Check each line of the entries for the string "that". Report only how many lines have it.

+++ Input

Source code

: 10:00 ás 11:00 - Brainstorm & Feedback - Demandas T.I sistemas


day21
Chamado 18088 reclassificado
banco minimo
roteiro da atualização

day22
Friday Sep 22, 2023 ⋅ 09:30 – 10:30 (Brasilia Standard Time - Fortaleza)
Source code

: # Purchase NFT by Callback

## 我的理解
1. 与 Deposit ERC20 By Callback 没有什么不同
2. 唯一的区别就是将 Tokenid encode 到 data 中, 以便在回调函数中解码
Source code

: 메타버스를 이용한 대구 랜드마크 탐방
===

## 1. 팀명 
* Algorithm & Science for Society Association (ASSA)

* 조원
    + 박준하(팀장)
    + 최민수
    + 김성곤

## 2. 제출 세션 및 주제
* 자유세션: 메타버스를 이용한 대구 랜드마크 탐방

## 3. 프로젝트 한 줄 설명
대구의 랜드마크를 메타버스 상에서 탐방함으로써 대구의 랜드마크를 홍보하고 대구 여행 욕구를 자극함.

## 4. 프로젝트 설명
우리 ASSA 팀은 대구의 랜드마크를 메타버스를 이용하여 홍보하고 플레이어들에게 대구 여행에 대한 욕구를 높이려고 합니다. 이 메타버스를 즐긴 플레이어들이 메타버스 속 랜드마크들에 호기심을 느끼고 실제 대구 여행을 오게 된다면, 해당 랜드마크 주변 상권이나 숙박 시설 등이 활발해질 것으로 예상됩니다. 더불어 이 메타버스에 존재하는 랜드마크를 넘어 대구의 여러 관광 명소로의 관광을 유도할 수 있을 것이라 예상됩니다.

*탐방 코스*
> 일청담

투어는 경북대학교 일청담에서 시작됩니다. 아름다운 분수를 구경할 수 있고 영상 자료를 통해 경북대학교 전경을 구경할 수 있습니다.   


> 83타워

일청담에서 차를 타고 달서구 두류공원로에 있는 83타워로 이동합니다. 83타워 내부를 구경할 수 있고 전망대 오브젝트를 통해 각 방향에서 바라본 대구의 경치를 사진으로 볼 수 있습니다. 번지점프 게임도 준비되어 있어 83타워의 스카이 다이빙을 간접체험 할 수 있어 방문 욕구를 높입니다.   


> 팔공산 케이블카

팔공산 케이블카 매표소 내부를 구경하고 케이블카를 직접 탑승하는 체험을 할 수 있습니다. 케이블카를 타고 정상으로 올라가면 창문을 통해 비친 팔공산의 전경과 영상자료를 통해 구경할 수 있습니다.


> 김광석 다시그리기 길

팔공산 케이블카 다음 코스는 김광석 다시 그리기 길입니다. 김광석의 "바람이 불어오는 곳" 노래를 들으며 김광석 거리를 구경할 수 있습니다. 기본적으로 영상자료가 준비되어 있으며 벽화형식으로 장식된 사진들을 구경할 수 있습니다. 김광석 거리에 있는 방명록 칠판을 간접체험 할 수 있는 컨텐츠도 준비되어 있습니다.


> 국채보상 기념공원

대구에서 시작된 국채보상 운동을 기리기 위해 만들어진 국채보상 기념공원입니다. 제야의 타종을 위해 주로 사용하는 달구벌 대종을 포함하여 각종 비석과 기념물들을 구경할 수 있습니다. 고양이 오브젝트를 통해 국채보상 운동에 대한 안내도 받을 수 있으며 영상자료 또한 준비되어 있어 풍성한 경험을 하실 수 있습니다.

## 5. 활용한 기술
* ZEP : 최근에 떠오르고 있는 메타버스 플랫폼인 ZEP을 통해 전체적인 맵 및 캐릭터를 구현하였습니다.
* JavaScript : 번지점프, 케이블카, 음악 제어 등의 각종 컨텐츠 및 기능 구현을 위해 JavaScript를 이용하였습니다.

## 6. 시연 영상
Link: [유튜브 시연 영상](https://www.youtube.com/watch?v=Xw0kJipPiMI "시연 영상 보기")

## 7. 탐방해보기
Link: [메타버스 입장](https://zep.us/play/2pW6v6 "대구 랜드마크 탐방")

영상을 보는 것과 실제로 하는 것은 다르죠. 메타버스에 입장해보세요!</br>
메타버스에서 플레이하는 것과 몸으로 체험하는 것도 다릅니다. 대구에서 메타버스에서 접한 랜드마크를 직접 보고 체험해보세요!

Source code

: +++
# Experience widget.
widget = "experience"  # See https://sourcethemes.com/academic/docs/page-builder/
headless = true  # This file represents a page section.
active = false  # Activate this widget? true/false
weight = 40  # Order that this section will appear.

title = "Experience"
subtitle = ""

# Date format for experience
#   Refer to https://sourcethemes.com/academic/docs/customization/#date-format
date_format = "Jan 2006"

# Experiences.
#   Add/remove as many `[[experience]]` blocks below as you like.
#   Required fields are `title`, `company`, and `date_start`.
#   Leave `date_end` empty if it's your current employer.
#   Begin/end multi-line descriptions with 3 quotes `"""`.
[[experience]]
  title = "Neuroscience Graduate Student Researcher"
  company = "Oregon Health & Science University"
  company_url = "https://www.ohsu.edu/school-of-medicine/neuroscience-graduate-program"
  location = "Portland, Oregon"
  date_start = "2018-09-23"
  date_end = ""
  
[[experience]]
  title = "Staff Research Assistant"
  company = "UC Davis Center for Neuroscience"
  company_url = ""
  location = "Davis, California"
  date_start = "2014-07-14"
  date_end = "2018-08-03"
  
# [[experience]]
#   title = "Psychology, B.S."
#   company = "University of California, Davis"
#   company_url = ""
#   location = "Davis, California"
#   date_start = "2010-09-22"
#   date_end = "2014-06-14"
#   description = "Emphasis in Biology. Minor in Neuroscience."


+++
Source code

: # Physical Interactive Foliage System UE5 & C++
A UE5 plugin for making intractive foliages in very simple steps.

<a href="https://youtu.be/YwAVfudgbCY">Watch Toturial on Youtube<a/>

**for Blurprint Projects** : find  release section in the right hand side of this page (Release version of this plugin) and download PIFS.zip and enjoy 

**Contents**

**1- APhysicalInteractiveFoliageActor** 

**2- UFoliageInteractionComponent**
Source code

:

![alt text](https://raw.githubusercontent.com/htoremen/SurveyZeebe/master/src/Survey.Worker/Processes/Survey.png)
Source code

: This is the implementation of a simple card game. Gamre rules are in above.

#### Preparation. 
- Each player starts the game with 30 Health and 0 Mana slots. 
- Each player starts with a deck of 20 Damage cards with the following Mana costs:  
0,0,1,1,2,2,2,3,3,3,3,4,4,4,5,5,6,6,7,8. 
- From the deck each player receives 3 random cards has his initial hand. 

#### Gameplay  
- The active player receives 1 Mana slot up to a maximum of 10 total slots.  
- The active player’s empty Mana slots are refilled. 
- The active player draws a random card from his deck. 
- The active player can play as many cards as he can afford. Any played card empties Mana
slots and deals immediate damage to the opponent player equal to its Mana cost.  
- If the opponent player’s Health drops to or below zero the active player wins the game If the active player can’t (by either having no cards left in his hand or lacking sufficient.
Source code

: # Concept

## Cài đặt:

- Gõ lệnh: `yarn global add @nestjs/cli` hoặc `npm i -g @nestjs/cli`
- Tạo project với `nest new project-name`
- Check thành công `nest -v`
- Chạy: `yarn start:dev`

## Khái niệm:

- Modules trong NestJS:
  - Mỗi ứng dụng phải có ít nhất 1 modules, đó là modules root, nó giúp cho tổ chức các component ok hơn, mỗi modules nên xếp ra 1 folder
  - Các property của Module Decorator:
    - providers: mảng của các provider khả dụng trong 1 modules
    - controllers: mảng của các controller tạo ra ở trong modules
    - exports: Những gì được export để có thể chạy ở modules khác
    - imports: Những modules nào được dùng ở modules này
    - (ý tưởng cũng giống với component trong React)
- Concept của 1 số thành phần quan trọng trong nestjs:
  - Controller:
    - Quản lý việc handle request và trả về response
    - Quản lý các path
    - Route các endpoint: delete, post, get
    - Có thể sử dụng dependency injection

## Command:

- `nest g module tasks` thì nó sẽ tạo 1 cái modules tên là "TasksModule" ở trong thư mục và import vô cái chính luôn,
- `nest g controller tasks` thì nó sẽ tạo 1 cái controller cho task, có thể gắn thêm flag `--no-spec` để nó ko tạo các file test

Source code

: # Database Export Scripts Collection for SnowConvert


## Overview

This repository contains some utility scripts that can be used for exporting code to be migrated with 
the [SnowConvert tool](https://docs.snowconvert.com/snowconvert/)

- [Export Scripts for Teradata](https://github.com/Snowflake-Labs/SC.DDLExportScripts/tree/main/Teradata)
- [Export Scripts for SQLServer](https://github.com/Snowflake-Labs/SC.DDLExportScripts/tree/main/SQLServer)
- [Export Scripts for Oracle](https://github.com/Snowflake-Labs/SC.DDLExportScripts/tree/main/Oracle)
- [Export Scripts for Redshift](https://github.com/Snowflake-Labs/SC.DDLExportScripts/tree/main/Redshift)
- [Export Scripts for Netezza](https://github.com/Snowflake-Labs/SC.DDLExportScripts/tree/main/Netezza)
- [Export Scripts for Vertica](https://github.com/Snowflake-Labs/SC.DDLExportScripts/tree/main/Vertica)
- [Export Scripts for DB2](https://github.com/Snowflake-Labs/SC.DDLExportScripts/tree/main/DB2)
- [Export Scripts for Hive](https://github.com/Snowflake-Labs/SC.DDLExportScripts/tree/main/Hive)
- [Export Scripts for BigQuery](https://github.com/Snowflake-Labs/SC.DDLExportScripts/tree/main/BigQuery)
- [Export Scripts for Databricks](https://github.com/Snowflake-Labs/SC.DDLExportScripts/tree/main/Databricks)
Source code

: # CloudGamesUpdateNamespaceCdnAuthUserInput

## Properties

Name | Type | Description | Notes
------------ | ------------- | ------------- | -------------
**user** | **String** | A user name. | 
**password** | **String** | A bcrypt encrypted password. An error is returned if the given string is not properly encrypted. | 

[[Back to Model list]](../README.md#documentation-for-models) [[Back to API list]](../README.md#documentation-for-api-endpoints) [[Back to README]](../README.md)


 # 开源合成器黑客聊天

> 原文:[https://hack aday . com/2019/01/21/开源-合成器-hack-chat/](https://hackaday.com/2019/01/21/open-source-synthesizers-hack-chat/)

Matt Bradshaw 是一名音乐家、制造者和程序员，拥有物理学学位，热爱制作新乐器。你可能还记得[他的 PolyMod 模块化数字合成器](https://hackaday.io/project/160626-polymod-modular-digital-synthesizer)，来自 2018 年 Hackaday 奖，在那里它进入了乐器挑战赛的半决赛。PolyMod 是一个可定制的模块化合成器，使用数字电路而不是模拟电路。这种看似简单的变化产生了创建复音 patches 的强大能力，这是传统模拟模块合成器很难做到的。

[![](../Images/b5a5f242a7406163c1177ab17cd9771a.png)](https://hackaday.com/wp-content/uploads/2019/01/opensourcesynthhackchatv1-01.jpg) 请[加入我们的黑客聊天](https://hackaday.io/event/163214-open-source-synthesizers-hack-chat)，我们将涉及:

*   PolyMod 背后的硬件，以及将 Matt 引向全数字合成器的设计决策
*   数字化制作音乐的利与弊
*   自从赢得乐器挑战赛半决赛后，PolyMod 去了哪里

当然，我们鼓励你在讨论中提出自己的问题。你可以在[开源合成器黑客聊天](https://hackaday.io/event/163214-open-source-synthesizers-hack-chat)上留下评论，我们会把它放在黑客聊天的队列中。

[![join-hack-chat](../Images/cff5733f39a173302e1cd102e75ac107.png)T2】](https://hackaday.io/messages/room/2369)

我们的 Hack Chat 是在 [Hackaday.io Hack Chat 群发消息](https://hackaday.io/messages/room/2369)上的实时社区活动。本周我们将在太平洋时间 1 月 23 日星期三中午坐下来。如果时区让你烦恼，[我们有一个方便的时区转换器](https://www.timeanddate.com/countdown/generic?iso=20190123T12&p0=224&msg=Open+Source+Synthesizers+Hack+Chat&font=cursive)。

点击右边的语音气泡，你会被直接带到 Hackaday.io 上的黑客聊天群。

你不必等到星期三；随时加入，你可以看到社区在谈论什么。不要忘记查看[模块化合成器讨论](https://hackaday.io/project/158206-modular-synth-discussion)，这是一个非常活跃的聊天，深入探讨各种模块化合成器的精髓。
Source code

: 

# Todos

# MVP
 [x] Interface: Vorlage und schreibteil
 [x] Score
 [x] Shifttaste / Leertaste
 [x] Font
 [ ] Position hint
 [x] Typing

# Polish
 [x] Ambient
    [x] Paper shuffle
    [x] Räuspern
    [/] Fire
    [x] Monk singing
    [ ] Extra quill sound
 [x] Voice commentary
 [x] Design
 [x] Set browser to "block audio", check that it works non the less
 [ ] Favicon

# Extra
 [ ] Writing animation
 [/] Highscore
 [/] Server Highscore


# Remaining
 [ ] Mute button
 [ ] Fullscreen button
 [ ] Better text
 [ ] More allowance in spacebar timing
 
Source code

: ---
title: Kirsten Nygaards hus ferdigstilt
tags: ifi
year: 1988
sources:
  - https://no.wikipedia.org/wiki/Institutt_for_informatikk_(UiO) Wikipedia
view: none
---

++++++

### Task answer
3